* REQUIREMENT
Write out every record below exactly, leaving the pictures out.
MATERIAL FOR THIS TASK Block Start
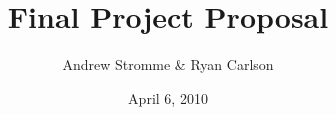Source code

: \documentclass{article}
\begin{document}
\title{Final Project Proposal}
\author{Andrew Stromme \& Ryan Carlson}
\date{April 6, 2010}
\maketitle
\end{document}
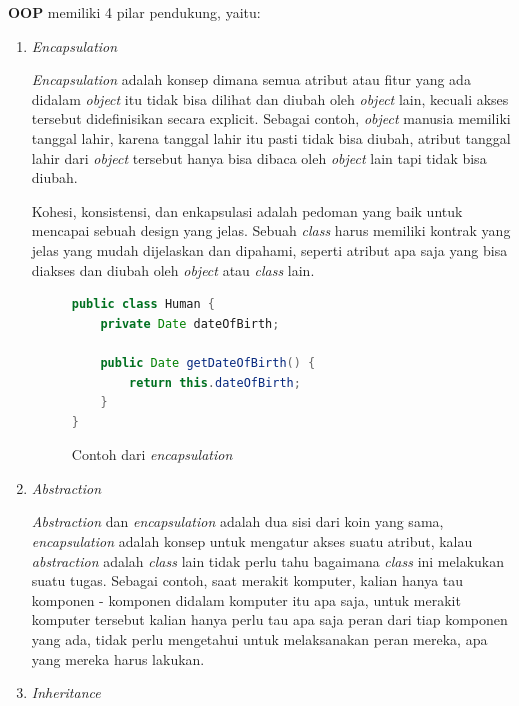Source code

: \documentclass[a4paper]{article}
\begin{document}
\textbf{OOP} memiliki 4 pilar pendukung, yaitu:
\begin{enumerate}

    \item \textit{Encapsulation}

          \textit{Encapsulation} adalah konsep dimana semua atribut atau fitur yang ada didalam \textit{object} itu tidak bisa dilihat dan diubah oleh \textit{object} lain, kecuali akses tersebut didefinisikan secara explicit\autocite{education-erin-oop-2020}. Sebagai contoh, \textit{object} manusia memiliki tanggal lahir, karena tanggal lahir itu pasti tidak bisa diubah, atribut tanggal lahir dari \textit{object} tersebut hanya bisa dibaca oleh \textit{object} lain tapi tidak bisa diubah.

          Kohesi, konsistensi, dan enkapsulasi adalah pedoman yang baik untuk mencapai sebuah design yang jelas. Sebuah \textit{class} harus memiliki kontrak yang jelas yang mudah dijelaskan dan dipahami, seperti atribut apa saja yang bisa diakses dan diubah oleh \textit{object} atau \textit{class} lain\autocite{liang_liang_2021}.

          \begin{figure}[h]
              \centering
              \begin{lstlisting}[language=Java]
public class Human {
    private Date dateOfBirth;

    public Date getDateOfBirth() {
        return this.dateOfBirth;
    }
}\end{lstlisting}
              \caption{Contoh dari \textit{encapsulation}}
          \end{figure}
          \newpage

    \item \textit{Abstraction}

          \textit{Abstraction} dan \textit{encapsulation} adalah dua sisi dari koin yang sama, \textit{encapsulation} adalah konsep untuk mengatur akses suatu atribut, kalau \textit{abstraction} adalah \textit{class} lain tidak perlu tahu bagaimana \textit{class} ini melakukan suatu tugas\autocite{liang_liang_2021}. Sebagai contoh, saat merakit komputer, kalian hanya tau komponen - komponen didalam komputer itu apa saja, untuk merakit komputer tersebut kalian hanya perlu tau apa saja peran dari tiap komponen yang ada, tidak perlu mengetahui untuk melaksanakan peran mereka, apa yang mereka harus lakukan.

    \item \textit{Inheritance}


\end{enumerate}
\end{document}
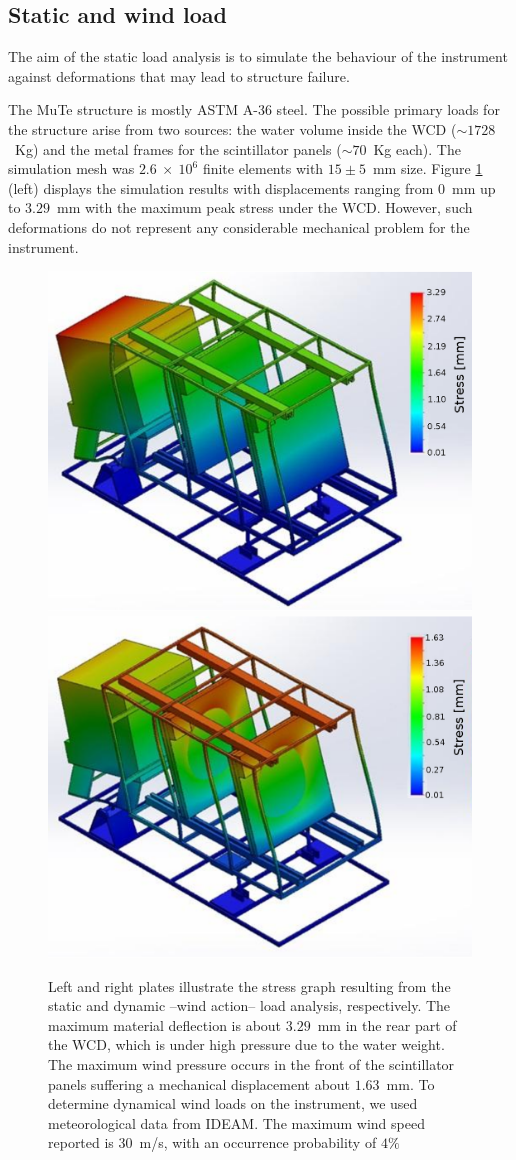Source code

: \documentclass[letterpaper,11pt]{article}
\begin{document}
\subsection{Static and wind load}
The aim of the static load analysis is to simulate the behaviour of the instrument against deformations that may lead to structure failure.

The MuTe structure is mostly ASTM A-36 steel. The possible primary loads for the structure arise from two sources: the water volume inside the WCD ($\sim 1728$~Kg) and the metal frames for the scintillator panels ($\sim 70$~Kg each). The simulation mesh was $2.6~\times~10^6$ finite elements with $15 \pm 5$~mm size. Figure \ref{fig:stress} (left) displays the simulation results with displacements ranging from  $0$~mm up to $3.29$~mm with the maximum peak stress under the WCD. However, such deformations do not represent any considerable mechanical problem for the instrument.
\begin{figure}[htb]
\centering
\includegraphics[width=0.48\columnwidth]{Figures/stress_graph.eps}
\includegraphics[width=0.48\columnwidth]{Figures/stress_graph_wind.eps}
\caption{Left and right plates illustrate the stress graph resulting from the static and dynamic --wind action-- load analysis, respectively. The maximum material deflection is about $3.29$~mm in the rear part of the WCD, which is under high pressure due to the water weight.  The maximum wind pressure occurs in the front of the scintillator panels suffering a mechanical displacement about $1.63$~mm. To determine dynamical wind loads on the instrument, we used meteorological data from IDEAM. The maximum wind speed reported is $30$~m/s, with an occurrence probability of $4\%$}
\label{fig:stress}
\end{figure}
\end{document}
MATERIAL FOR THIS TASK Block End
* ANSWER SECTION
Source code

: \documentclass{article}
\begin{document}
\title{Final Project Proposal}
\author{Andrew Stromme \& Ryan Carlson}
\date{April 6, 2010}
\maketitle
\end{document}
Source code

: \documentclass[a4paper]{article}
\begin{document}
\textbf{OOP} memiliki 4 pilar pendukung, yaitu:
\begin{enumerate}

    \item \textit{Encapsulation}

          \textit{Encapsulation} adalah konsep dimana semua atribut atau fitur yang ada didalam \textit{object} itu tidak bisa dilihat dan diubah oleh \textit{object} lain, kecuali akses tersebut didefinisikan secara explicit\autocite{education-erin-oop-2020}. Sebagai contoh, \textit{object} manusia memiliki tanggal lahir, karena tanggal lahir itu pasti tidak bisa diubah, atribut tanggal lahir dari \textit{object} tersebut hanya bisa dibaca oleh \textit{object} lain tapi tidak bisa diubah.

          Kohesi, konsistensi, dan enkapsulasi adalah pedoman yang baik untuk mencapai sebuah design yang jelas. Sebuah \textit{class} harus memiliki kontrak yang jelas yang mudah dijelaskan dan dipahami, seperti atribut apa saja yang bisa diakses dan diubah oleh \textit{object} atau \textit{class} lain\autocite{liang_liang_2021}.

          \begin{figure}[h]
              \centering
              \begin{lstlisting}[language=Java]
public class Human {
    private Date dateOfBirth;

    public Date getDateOfBirth() {
        return this.dateOfBirth;
    }
}\end{lstlisting}
              \caption{Contoh dari \textit{encapsulation}}
          \end{figure}
          \newpage

    \item \textit{Abstraction}

          \textit{Abstraction} dan \textit{encapsulation} adalah dua sisi dari koin yang sama, \textit{encapsulation} adalah konsep untuk mengatur akses suatu atribut, kalau \textit{abstraction} adalah \textit{class} lain tidak perlu tahu bagaimana \textit{class} ini melakukan suatu tugas\autocite{liang_liang_2021}. Sebagai contoh, saat merakit komputer, kalian hanya tau komponen - komponen didalam komputer itu apa saja, untuk merakit komputer tersebut kalian hanya perlu tau apa saja peran dari tiap komponen yang ada, tidak perlu mengetahui untuk melaksanakan peran mereka, apa yang mereka harus lakukan.

    \item \textit{Inheritance}


\end{enumerate}
\end{document}
Source code

: \documentclass[letterpaper,11pt]{article}
\begin{document}
\subsection{Static and wind load}
The aim of the static load analysis is to simulate the behaviour of the instrument against deformations that may lead to structure failure.

The MuTe structure is mostly ASTM A-36 steel. The possible primary loads for the structure arise from two sources: the water volume inside the WCD ($\sim 1728$~Kg) and the metal frames for the scintillator panels ($\sim 70$~Kg each). The simulation mesh was $2.6~\times~10^6$ finite elements with $15 \pm 5$~mm size. Figure \ref{fig:stress} (left) displays the simulation results with displacements ranging from  $0$~mm up to $3.29$~mm with the maximum peak stress under the WCD. However, such deformations do not represent any considerable mechanical problem for the instrument.
\begin{figure}[htb]
\centering
\includegraphics[width=0.48\columnwidth]{Figures/stress_graph.eps}
\includegraphics[width=0.48\columnwidth]{Figures/stress_graph_wind.eps}
\caption{Left and right plates illustrate the stress graph resulting from the static and dynamic --wind action-- load analysis, respectively. The maximum material deflection is about $3.29$~mm in the rear part of the WCD, which is under high pressure due to the water weight.  The maximum wind pressure occurs in the front of the scintillator panels suffering a mechanical displacement about $1.63$~mm. To determine dynamical wind loads on the instrument, we used meteorological data from IDEAM. The maximum wind speed reported is $30$~m/s, with an occurrence probability of $4\%$}
\label{fig:stress}
\end{figure}
\end{document}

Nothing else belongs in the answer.